ようやく買ったデリンジャーエスケイプ・プランの新譜『ミス・マシン』。タイトルが、う〜ん。ダリの出来損ないみたいなジャケも、うむむ。。しかし、音は健在。まだ一聴しただけだからうかつなことは言いたかないが、少なくとも出来は良い(断言)。

 一部ではビミョーな反応だが、気持ちは分かる。変態度は抑えめだし、歌ってるし(あのヴォーカリストなのに!?)。このバンドのどこに力点を置くか、それによって評価が分かれる作品といえるだろう。あるいは聴く側が試されているというか…。
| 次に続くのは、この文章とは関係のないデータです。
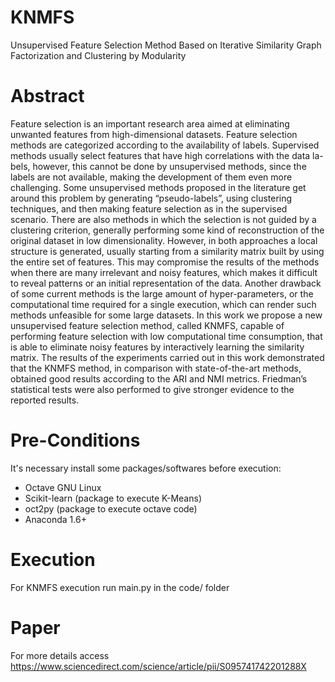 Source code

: # KNMFS
Unsupervised Feature Selection Method Based on Iterative Similarity Graph Factorization and Clustering by Modularity

# Abstract

Feature selection is an important research area aimed at eliminating unwanted features from high-dimensional datasets. Feature selection methods are categorized according to the availability of labels. Supervised methods usually select features that have high correlations with the data la-
bels, however, this cannot be done by unsupervised methods, since the labels are not available, making the development of them even more challenging. Some unsupervised methods proposed in the literature get around this problem by generating “pseudo-labels”, using clustering techniques, and then making feature selection as in the supervised scenario. There are also methods in which the selection is not guided by a clustering criterion, generally performing some kind of reconstruction of the original dataset in low dimensionality. However, in both approaches a local structure is generated, usually starting from a similarity matrix built by using the entire set of features. This may compromise the results of the methods when there are many irrelevant and noisy features, which makes it difficult to reveal patterns or an initial representation of the data. Another drawback of some current methods is the large amount of hyper-parameters, or the computational time required for a single execution, which can render such methods unfeasible for some large datasets. In this work we propose a new unsupervised feature selection method, called KNMFS, capable of performing feature selection with low computational time consumption, that is able to eliminate noisy features by interactively learning the similarity matrix. The results of the experiments carried out in this work demonstrated that the KNMFS method, in comparison with state-of-the-art methods, obtained good results according to the ARI and NMI metrics. Friedman’s statistical tests were also performed to give stronger evidence to the reported results.

# Pre-Conditions
It's necessary install some packages/softwares before execution:

- Octave GNU Linux
- Scikit-learn (package to execute K-Means)
- oct2py (package to execute octave code)
- Anaconda 1.6+

# Execution
For KNMFS execution run main.py in the code/ folder

# Paper
For more details access https://www.sciencedirect.com/science/article/pii/S095741742201288X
 今までの作品には、ヘヴィロック好き・ハードコア好き・メタル好きは言うに及ばず、アヴァンギャルド好き・プログレ好き・ジャズ好きをも取り込む、めちゃくちゃ強力で強引な牽引力があったが、今作はトーンダウン。カッコイイ変態フレーズは随所にちりばめつつも、楽曲としてすっきり整理されていて、“普通のバンド”になったという印象。当然、初見の頃のインパクトは弱くなっているわけで、だからイマイチ…と言いたくなる気持ちは、とってもよく分かる。

 けど、“普通のバンド”としての文法にのっとった楽曲を軸としたところに、あの狂ったように加速する暴走ギターが差し込まれる今作にこそ、このバンドの底力というか根の深さがあると思う。というところは、ひとまず認めるべきじゃないかと思う。少なくとも、これまで共演してきた同系列の他のバンドよりは凄いのだし。“普通のバンド”なんてヤだ!変態がいいっ!と言うならともかく。
 その上で、あの暇さえあったらマイクスタンド放り投げてる野獣系ヴォーカリストがちゃんと本分を全うしているかどうか、その“歌”がバンドの名に恥じぬ出来になっているかどうか。そのあたりがポイントになるのだが、その部分は印象としては少し分が悪そう…。どうしても、この前に出したマイク・パットンとの共作と比べてしまうし。ま、もう少しちゃんと聴いてからあらためて。。

 いずれにせよ、これまでよりマスを意識した作品づくり・イメージづくりがされているようで、どういう受け止められ方をするのか、ちょっと気になるところかな。